We all needs reference points to help define who we are. I choose two Harolds and an Ivan: John Harold Hewitt, poet (1907-1987), James Harold McCusker, politician (1940-1990) and Ivan Turgenev, novelist and playwright (1818-1883).
Turgenev first: “… if we wait for the moment when everything, absolutely everything is ready, we shall never begin.”
Harold McCusker died of cancer twenty years ago. Had he lived, he would have succeeded James Molyneaux as Ulster Unionist leader. He was a passionate, articulate defender of the Union. As a broadcast journalist, I interviewed him many times. Once, he gave me a bloody nose and a lesson I never forgot – a lesson in the importance of listening. He ran rings round me on Good Morning Ulster one day, to the point he was able to say “Now you are arguing my case for me!” I never, ever, let a politician do that to me again. I owe him. You can read one of the great passionate unionist speeches delivered in the House of Commons at http://hansard.millbanksystems.com/commons/1985/nov/27/anglo-irish-agreement
Harold McCusker sat on a think tank with the DUP in 1987. It was called The Task Force, and it published a report entitled An End to Drift. That theme fits today ….

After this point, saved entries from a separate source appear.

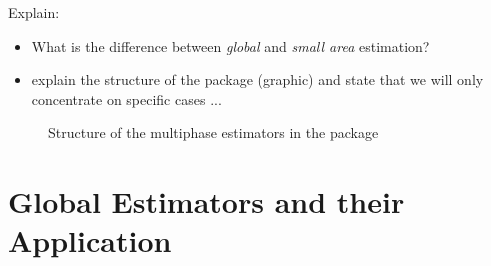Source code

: \documentclass[article]{jss}
\begin{document}
Explain:
\begin{itemize}
  \item What is the difference between \textit{global} and \textit{small area} estimation?
  \item explain the structure of the package (graphic) and state that we will only concentrate on specific cases ...
\end{itemize}


\begin{figure}[htb]
\centering
{}
\caption{Structure of the multiphase estimators in the  package }
\label{fig:struct_package}
\end{figure}




%






\section[Global Estimators and their Application in R]{Global Estimators and their Application}
\label{sec:globest_and_appl}
\end{document}
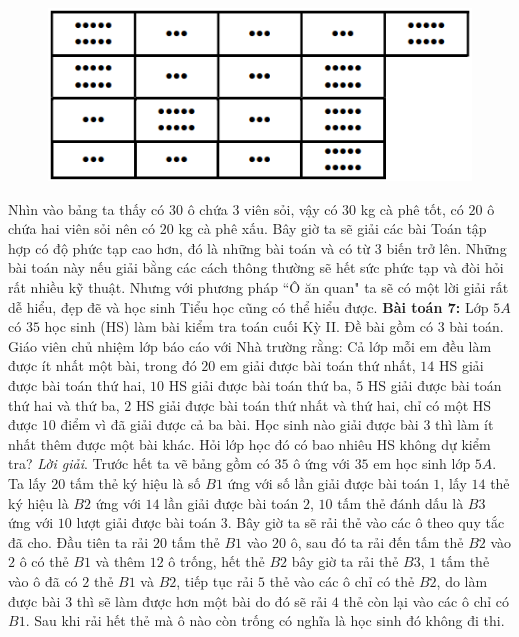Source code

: \begin{multicols}{2}
	\begin{figure}[H]
		\vspace*{5pt}
		\centering
		\captionsetup{labelformat= empty, justification=centering}
		\includegraphics[width= 1\linewidth]{5}
		\vspace*{-15pt}
	\end{figure}
	Nhìn vào bảng ta thấy có $30$ ô chứa $3$ viên sỏi, vậy có $30$ kg cà phê tốt, có $20$ ô chứa hai viên sỏi nên có $20$ kg cà phê xấu.
	\vskip 0.1cm
	Bây giờ ta sẽ giải các bài Toán tập hợp có độ phức tạp cao hơn, đó là những bài toán và có từ $3$ biến trở lên. Những bài toán này nếu giải bằng các cách thông thường sẽ hết sức phức tạp và đòi hỏi rất nhiều kỹ thuật. Nhưng với phương pháp ``Ô ăn quan" ta sẽ có một lời giải rất dễ hiểu, đẹp đẽ và học sinh Tiểu học cũng có thể hiểu được.
	\vskip 0.1cm
	\textbf{\color{diendantoanhoc}Bài toán $\pmb7$:}
	\vskip 0.1cm
	Lớp $5A$ có $35$ học sinh (HS) làm bài kiểm tra toán cuối Kỳ II. Đề bài gồm có $3$ bài toán. Giáo viên chủ nhiệm lớp báo cáo với Nhà trường rằng: Cả lớp mỗi em đều làm được ít nhất một bài, trong đó $20$ em giải được bài toán thứ nhất, $14$ HS giải được bài toán thứ hai, $10$ HS giải được bài toán thứ ba, $5$ HS giải được bài toán thứ hai và thứ ba, $2$ HS giải được bài toán thứ nhất và thứ hai, chỉ có một HS được $10$ điểm vì đã giải được cả ba bài. Học sinh nào giải được bài $3$ thì làm ít nhất thêm được một bài khác.
	Hỏi lớp học đó có bao nhiêu HS không dự kiểm tra?
	\vskip 0.1cm
	\textit{Lời giải}.
	Trước hết ta vẽ bảng gồm có $35$ ô ứng với $35$ em học sinh lớp $5A$. Ta lấy $20$ tấm thẻ ký hiệu là số $B1$ ứng với số lần giải được bài toán $1$, lấy $14$ thẻ ký hiệu là $B2$ ứng với $14$ lần giải được bài toán $2$, $10$ tấm thẻ đánh dấu là $B3$ ứng với $10$ lượt giải được bài toán $3$. Bây giờ ta sẽ rải thẻ vào các ô theo quy tắc đã cho. Đầu tiên ta rải $20$ tấm thẻ $B1$ vào $20$ ô, sau đó ta rải đến tấm thẻ $B2$ vào $2$ ô có thẻ $B1$ và thêm $12$ ô trống, hết thẻ $B2$ bây giờ ta rải thẻ $B3$, $1$ tấm thẻ vào ô đã có $2$ thẻ $B1$ và $B2$, tiếp tục rải $5$ thẻ vào các ô chỉ có thẻ $B2$, do làm được bài $3$ thì sẽ làm được hơn một bài do đó sẽ rải $4$ thẻ còn lại vào các ô chỉ có $B1$. Sau khi rải hết thẻ mà ô nào còn trống có nghĩa là học sinh đó không đi thi.

\end{multicols}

John Hewitt (28 October 1907-22 June 1987) was an insightful, accessible poet who described himself as being Ulster, Irish, British and European. Below are some of the words that inspire and inform who I am.
AN ULSTERMAN
This is my country. If my people came
From England here four centuries ago,
The only trace that’s left is in my name.
Kilmore, Armagh no other sod can show
The weathered stone of our first burying.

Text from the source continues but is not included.